The indus­tri­al mod­el of agri­cul­tur­al pro­duc­tion has failed. This per­haps shouldn’t be sur­pris­ing for a sys­tem pred­i­cat­ed on envi­ron­men­tal destruc­tion and human rights abus­es. Indus­tri­al plan­ta­tions demand access to hun­dreds of thou­sands of hectares of land, which are over­whelm­ing­ly owned and man­aged by local com­mu­ni­ties. These ances­tral lands are often forcibly – and vio­lent­ly – grabbed to pro­duce the ingre­di­ents for the every­day goods we casu­al­ly buy.

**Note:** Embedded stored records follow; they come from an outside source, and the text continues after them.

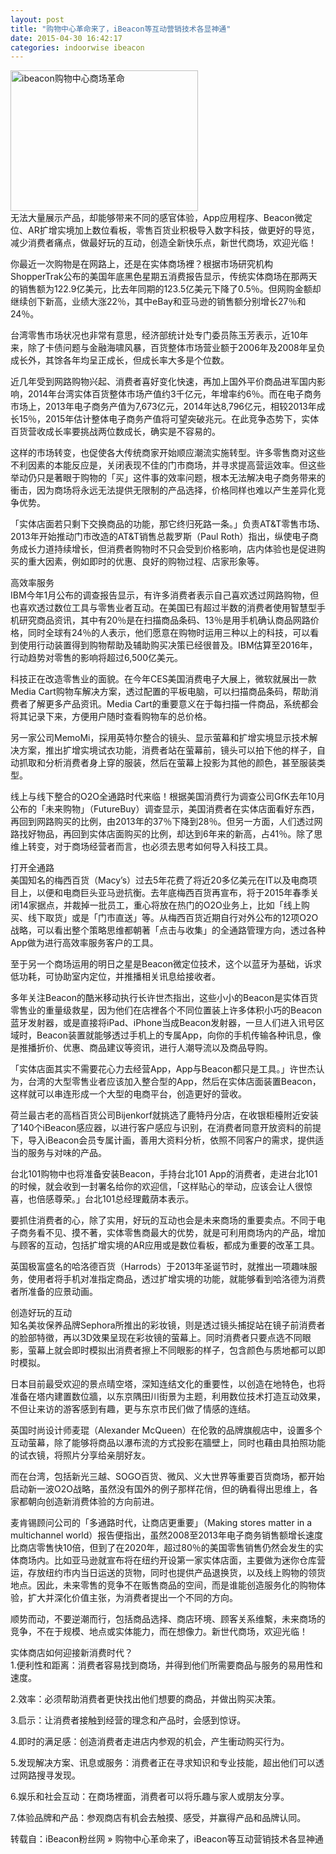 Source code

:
 ```yaml
---
layout: post
title: "购物中心革命来了，iBeacon等互动营销技术各显神通"
date: 2015-04-30 16:42:17
categories: indoorwise ibeacon
---
```

<p><a href="http://www.ibeaconfans.com/wp-content/uploads/2015/01/ibeacon购物中心商场革命.jpg"><img alt="ibeacon购物中心商场革命" class="alignnone size-medium wp-image-1184" height="225" src="http://www.ibeaconfans.com/wp-content/uploads/2015/01/ibeacon购物中心商场革命-300x225.jpg" width="300"/></a><br/>
无法大量展示产品，却能够带来不同的感官体验，App应用程序、Beacon微定位、AR扩增实境加上数位看板，零售百货业积极导入数字科技，做更好的导览，减少消费者痛点，做最好玩的互动，创造全新快乐点，新世代商场，欢迎光临！</p>


<p>你最近一次购物是在网路上，还是在实体商场裡？根据市场研究机构ShopperTrak公布的美国年底黑色星期五消费报告显示，传统实体商场在那两天的销售额为122.9亿美元，比去年同期的123.5亿美元下降了0.5％。但网购金额却继续创下新高，业绩大涨22％，其中eBay和亚马逊的销售额分别增长27％和24％。</p>


<p>台湾零售市场状况也非常有意思，经济部统计处专门委员陈玉芳表示，近10年来，除了卡债问题与金融海啸风暴，百货整体市场营业额于2006年及2008年呈负成长外，其馀各年均呈正成长，但成长率大多是个位数。</p>


<p>近几年受到网路购物兴起、消费者喜好变化快速，再加上国外平价商品进军国内影响，2014年台湾实体百货整体市场产值约3千亿元，年增率约6％。而在电子商务市场上，2013年电子商务产值为7,673亿元，2014年达8,796亿元，相较2013年成长15％，2015年估计整体电子商务产值将可望突破兆元。在此竞争态势下，实体百货营收成长率要挑战两位数成长，确实是不容易的。</p>


<p>这样的市场转变，也促使各大传统商家开始顺应潮流实施转型。许多零售商对这些不利因素的本能反应是，关闭表现不佳的门市商场，并寻求提高营运效率。但这些举动仍只是著眼于购物的「买」这件事的效率问题，根本无法解决电子商务带来的衝击，因为商场将永远无法提供无限制的产品选择，价格同样也难以产生差异化竞争优势。</p>


<p>「实体店面若只剩下交换商品的功能，那它终归死路一条。」负责AT&amp;T零售市场、2013年开始推动门市改造的AT&amp;T销售总裁罗斯（Paul Roth）指出，纵使电子商务成长力道持续增长，但消费者购物时不只会受到价格影响，店内体验也是促进购买的重大因素，例如即时的优惠、良好的购物过程、店家形象等。</p>


<p>高效率服务<br/>
IBM今年1月公布的调查报告显示，有许多消费者表示自己喜欢透过网路购物，但也喜欢透过数位工具与零售业者互动。在美国已有超过半数的消费者使用智慧型手机研究商品资讯，其中有20％是在扫描商品条码、13％是用手机确认商品网路价格，同时全球有24％的人表示，他们愿意在购物时运用三种以上的科技，可以看到使用行动装置得到购物帮助及辅助购买决策已经很普及。IBM估算至2016年，行动趋势对零售的影响将超过6,500亿美元。</p>


<p>科技正在改造零售业的面貌。在今年CES美国消费电子大展上，微软就展出一款Media Cart购物车解决方案，透过配置的平板电脑，可以扫描商品条码，帮助消费者了解更多产品资讯。Media Cart的重要意义在于每扫描一件商品，系统都会将其记录下来，方便用户随时查看购物车的总价格。</p>


<p>另一家公司MemoMi，採用英特尔整合的镜头、显示萤幕和扩增实境显示技术解决方案，推出扩增实境试衣功能，消费者站在萤幕前，镜头可以拍下他的样子，自动抓取和分析消费者身上穿的服装，然后在萤幕上投影为其他的颜色，甚至服装类型。</p>


<p>线上与线下整合的O2O全通路时代来临！根据美国消费行为调查公司GfK去年10月公布的「未来购物」（FutureBuy）调查显示，美国消费者在实体店面看好东西，再回到网路购买的比例，由2013年的37％下降到28％。但另一方面，人们透过网路找好物品，再回到实体店面购买的比例，却达到6年来的新高，占41％。除了思维上转变，对于商场经营者而言，也必须去思考如何导入科技工具。</p>


<p>打开全通路<br/>
美国知名的梅西百货（Macy’s）过去5年花费了将近20多亿美元在IT以及电商项目上，以便和电商巨头亚马逊抗衡。去年底梅西百货再宣布，将于2015年春季关闭14家据点，并裁掉一批员工，重心将放在热门的O2O业务上，比如「线上购买、线下取货」或是「门市直送」等。从梅西百货近期自行对外公布的12项O2O战略，可以看出整个策略思维都朝著「点击与收集」的全通路管理方向，透过各种App做为进行高效率服务客户的工具。</p>


<p>至于另一个商场运用的明日之星是Beacon微定位技术，这个以蓝牙为基础，诉求低功耗，可协助室内定位，并推播相关讯息给接收者。</p>


<p>多年关注Beacon的酷米移动执行长许世杰指出，这些小小的Beacon是实体百货零售业的重量级救星，因为他们在店裡各个不同位置装上许多体积小巧的Beacon蓝牙发射器，或是直接将iPad、iPhone当成Beacon发射器，一旦人们进入讯号区域时，Beacon装置就能够透过手机上的专属App，向你的手机传输各种讯息，像是推播折价、优惠、商品建议等资讯，进行人潮导流以及商品导购。</p>


<p>「实体店面其实不需要花心力去经营App，App与Beacon都只是工具。」许世杰认为，台湾的大型零售业者应该加入整合型的App，然后在实体店面装置Beacon，这样就可以串连形成一个大型的电商平台，创造更好的营收。</p>


<p>荷兰最古老的高档百货公司Bijenkorf就挑选了鹿特丹分店，在收银柜檯附近安装了140个iBeacon感应器，以进行客户感应与识别，在消费者同意开放资料的前提下，导入iBeacon会员专属计画，善用大资料分析，依照不同客户的需求，提供适当的服务与对味的产品。</p>


<p>台北101购物中也将准备安装Beacon，手持台北101 App的消费者，走进台北101的时候，就会收到一封署名给你的欢迎信，「这样贴心的举动，应该会让人很惊喜，也倍感尊荣。」台北101总经理戴荫本表示。</p>


<p>要抓住消费者的心，除了实用，好玩的互动也会是未来商场的重要卖点。不同于电子商务看不见、摸不著，实体零售商最大的优势，就是可利用商场内的产品，增加与顾客的互动，包括扩增实境的AR应用或是数位看板，都成为重要的改革工具。</p>


<p>英国极富盛名的哈洛德百货（Harrods）于2013年圣诞节时，就推出一项趣味服务，使用者将手机对准指定商品，透过扩增实境的功能，就能够看到哈洛德为消费者所准备的应景动画。</p>


<p>创造好玩的互动<br/>
知名美妆保养品牌Sephora所推出的彩妆镜，则是透过镜头捕捉站在镜子前消费者的脸部特徵，再以3D效果呈现在彩妆镜的萤幕上。同时消费者只要点选不同眼影，萤幕上就会即时模拟出消费者擦上不同眼影的样子，包含颜色与质地都可以即时模拟。</p>


<p>日本目前最受欢迎的景点晴空塔，深知连结文化的重要性，以创造在地特色，也将准备在塔内建置数位牆，以东京隅田川街景为主题，利用数位技术打造互动效果，不但让来访的游客感到有趣，更与东京市民们做了情感的连结。</p>


<p>英国时尚设计师麦琨（Alexander McQueen）在伦敦的品牌旗舰店中，设置多个互动萤幕，除了能够将商品以瀑布流的方式投影在牆壁上，同时也藉由具拍照功能的试衣镜，将照片分享给亲朋好友。</p>


<p>而在台湾，包括新光三越、SOGO百货、微风、义大世界等重要百货商场，都开始启动新一波O2O战略，虽然没有国外的例子那样花俏，但的确看得出思维上，各家都朝向创造新消费体验的方向前进。</p>


<p>麦肯锡顾问公司的「多通路时代，让商店更重要」（Making stores matter in a multichannel world）报告便指出，虽然2008至2013年电子商务销售额增长速度比商店零售快10倍，但到了在2020年，超过80％的美国零售销售仍然会发生的实体商场内。比如亚马逊就宣布将在纽约开设第一家实体店面，主要做为迷你仓库营运，存放纽约市内当日运送的货物，同时也提供产品退换货，以及线上购物的领货地点。因此，未来零售的竞争不在贩售商品的空间，而是谁能创造服务化的购物体验，扩大并深化价值主张，为消费者提出一个不同的方向。</p>


<p>顺势而动，不要逆潮而行，包括商品选择、商店环境、顾客关系维繫，未来商场的竞争，不在于规模、地点或实体能力，而在想像力。新世代商场，欢迎光临！</p>


<p>实体商店如何迎接新消费时代？<br/>
1.便利性和距离：消费者容易找到商场，并得到他们所需要商品与服务的易用性和速度。</p>


<p>2.效率：必须帮助消费者更快找出他们想要的商品，并做出购买决策。</p>


<p>3.启示：让消费者接触到经营的理念和产品时，会感到惊讶。</p>


<p>4.即时的满足感：创造消费者走进店内参观的机会，产生衝动购买行为。</p>


<p>5.发现解决方案、讯息或服务：消费者正在寻求知识和专业技能，超出他们可以透过网路搜寻发现。</p>


<p>6.娱乐和社会互动：在商场裡面，消费者可以将乐趣与家人或朋友分享。</p>


<p>7.体验品牌和产品：参观商店有机会去触摸、感受，并赢得产品和品牌认同。</p>


<p>转载自：iBeacon粉丝网 » 购物中心革命来了，iBeacon等互动营销技术各显神通</p>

If the ongo­ing pan­dem­ic has shown us any­thing, it’s that we can­not remain behold­en to bro­ken sys­tems. Vol­un­tary cor­po­rate com­mit­ments have failed. It’s time to rein in the indus­tries devour­ing the world’s last stand­ing forests. This requires reg­u­la­tion: halt­ing agribusi­ness expan­sion and trans­form­ing our food sys­tems away from mono­cul­ture plan­ta­tions toward local, regen­er­a­tive mod­els of agroecology.

As for us? If we want to avoid black­outs and blood-red skies, it’s time we end our addic­tion to end­less con­sump­tion and real­ize our future is tied to the fate of the planet.